→ Work required: Among the records that follow, how many lines contain the word "hypernatremia"? Give the number and no other words.

****

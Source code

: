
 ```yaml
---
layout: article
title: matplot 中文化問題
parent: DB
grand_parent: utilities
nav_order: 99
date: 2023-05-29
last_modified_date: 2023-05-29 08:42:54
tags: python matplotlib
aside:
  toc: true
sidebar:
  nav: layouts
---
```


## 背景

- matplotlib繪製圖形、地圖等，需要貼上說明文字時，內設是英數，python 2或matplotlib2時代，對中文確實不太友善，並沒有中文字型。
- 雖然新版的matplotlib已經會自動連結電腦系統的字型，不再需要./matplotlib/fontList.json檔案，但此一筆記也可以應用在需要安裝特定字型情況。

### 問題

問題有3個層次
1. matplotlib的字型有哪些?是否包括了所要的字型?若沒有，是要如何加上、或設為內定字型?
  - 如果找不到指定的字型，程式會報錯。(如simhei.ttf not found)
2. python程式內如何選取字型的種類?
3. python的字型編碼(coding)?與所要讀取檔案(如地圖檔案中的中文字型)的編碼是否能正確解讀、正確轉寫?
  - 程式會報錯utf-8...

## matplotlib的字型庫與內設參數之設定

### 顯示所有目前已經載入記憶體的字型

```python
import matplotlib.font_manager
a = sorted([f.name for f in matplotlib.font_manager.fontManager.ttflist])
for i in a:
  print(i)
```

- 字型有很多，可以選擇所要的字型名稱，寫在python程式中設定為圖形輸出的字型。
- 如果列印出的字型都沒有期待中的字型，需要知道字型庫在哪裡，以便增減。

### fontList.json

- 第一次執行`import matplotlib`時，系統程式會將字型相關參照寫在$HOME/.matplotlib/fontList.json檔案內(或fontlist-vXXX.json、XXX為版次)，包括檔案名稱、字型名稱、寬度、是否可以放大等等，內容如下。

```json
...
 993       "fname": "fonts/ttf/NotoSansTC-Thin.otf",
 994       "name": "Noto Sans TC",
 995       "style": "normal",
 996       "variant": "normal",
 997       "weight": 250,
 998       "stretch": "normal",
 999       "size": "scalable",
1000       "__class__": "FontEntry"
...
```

****

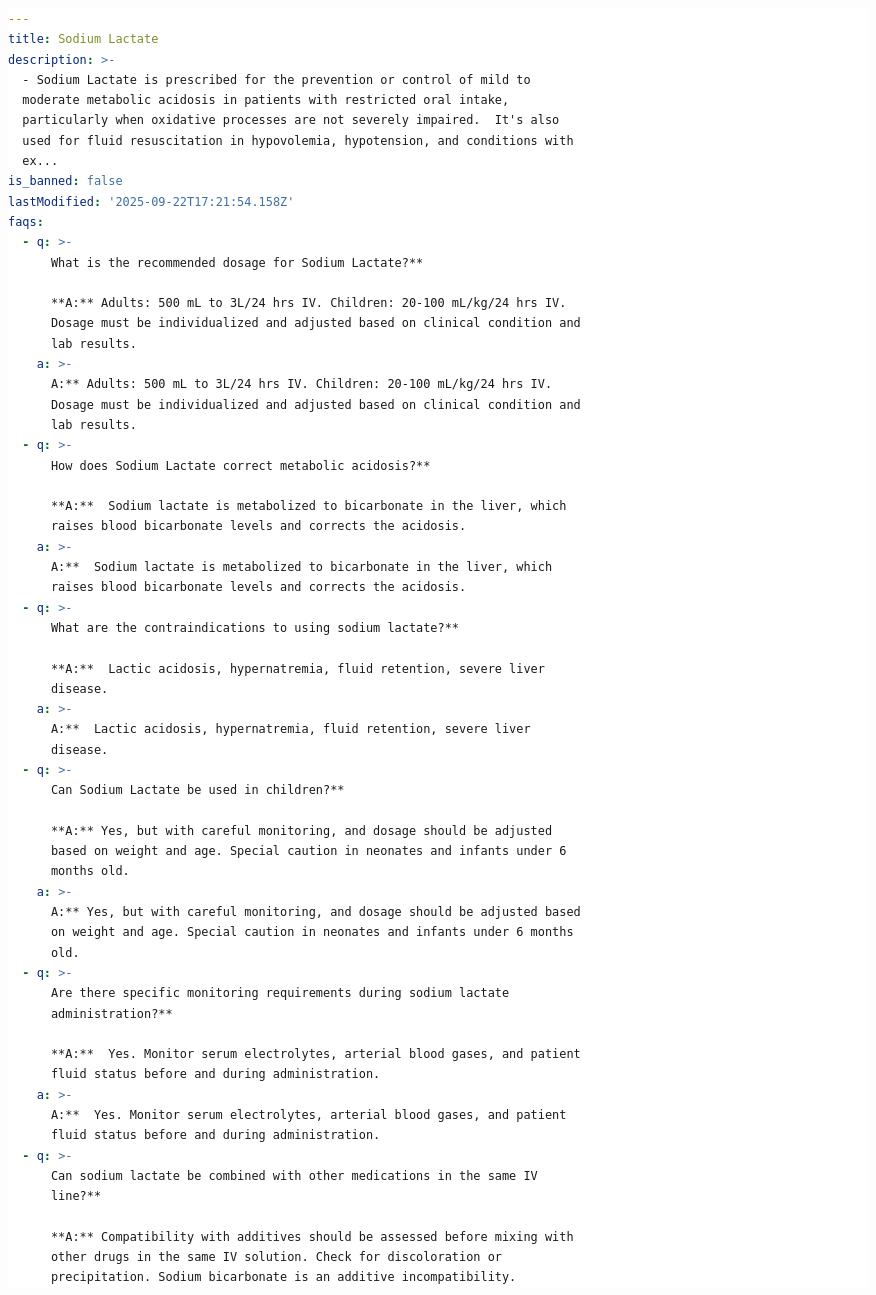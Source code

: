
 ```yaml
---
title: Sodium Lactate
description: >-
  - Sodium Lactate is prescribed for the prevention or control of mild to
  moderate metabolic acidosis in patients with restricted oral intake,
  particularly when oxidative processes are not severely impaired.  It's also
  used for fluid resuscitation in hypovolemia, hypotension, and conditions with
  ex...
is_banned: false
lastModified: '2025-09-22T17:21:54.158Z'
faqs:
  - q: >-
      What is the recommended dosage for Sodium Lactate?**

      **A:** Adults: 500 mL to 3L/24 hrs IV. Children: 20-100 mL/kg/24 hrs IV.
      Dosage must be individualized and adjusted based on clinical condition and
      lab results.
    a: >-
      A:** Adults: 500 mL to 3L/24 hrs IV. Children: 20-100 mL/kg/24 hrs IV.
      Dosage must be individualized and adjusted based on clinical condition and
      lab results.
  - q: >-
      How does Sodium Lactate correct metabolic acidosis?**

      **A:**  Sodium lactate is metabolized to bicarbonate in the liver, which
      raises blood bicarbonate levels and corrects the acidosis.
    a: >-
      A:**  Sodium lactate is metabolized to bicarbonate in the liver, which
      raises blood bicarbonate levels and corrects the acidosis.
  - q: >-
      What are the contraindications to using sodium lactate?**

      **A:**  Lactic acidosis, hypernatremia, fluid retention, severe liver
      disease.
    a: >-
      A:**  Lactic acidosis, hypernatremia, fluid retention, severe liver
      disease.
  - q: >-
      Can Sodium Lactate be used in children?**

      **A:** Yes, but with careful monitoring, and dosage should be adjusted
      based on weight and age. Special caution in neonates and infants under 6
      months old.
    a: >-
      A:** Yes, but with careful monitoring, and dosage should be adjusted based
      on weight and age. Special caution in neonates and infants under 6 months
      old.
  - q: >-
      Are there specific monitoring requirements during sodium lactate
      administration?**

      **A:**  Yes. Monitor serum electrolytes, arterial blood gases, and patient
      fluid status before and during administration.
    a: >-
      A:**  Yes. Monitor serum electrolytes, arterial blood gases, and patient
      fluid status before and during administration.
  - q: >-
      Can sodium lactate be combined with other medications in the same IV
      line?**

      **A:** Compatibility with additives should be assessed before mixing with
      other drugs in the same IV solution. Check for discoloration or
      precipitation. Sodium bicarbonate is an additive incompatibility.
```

****

→ Exercise answer: 2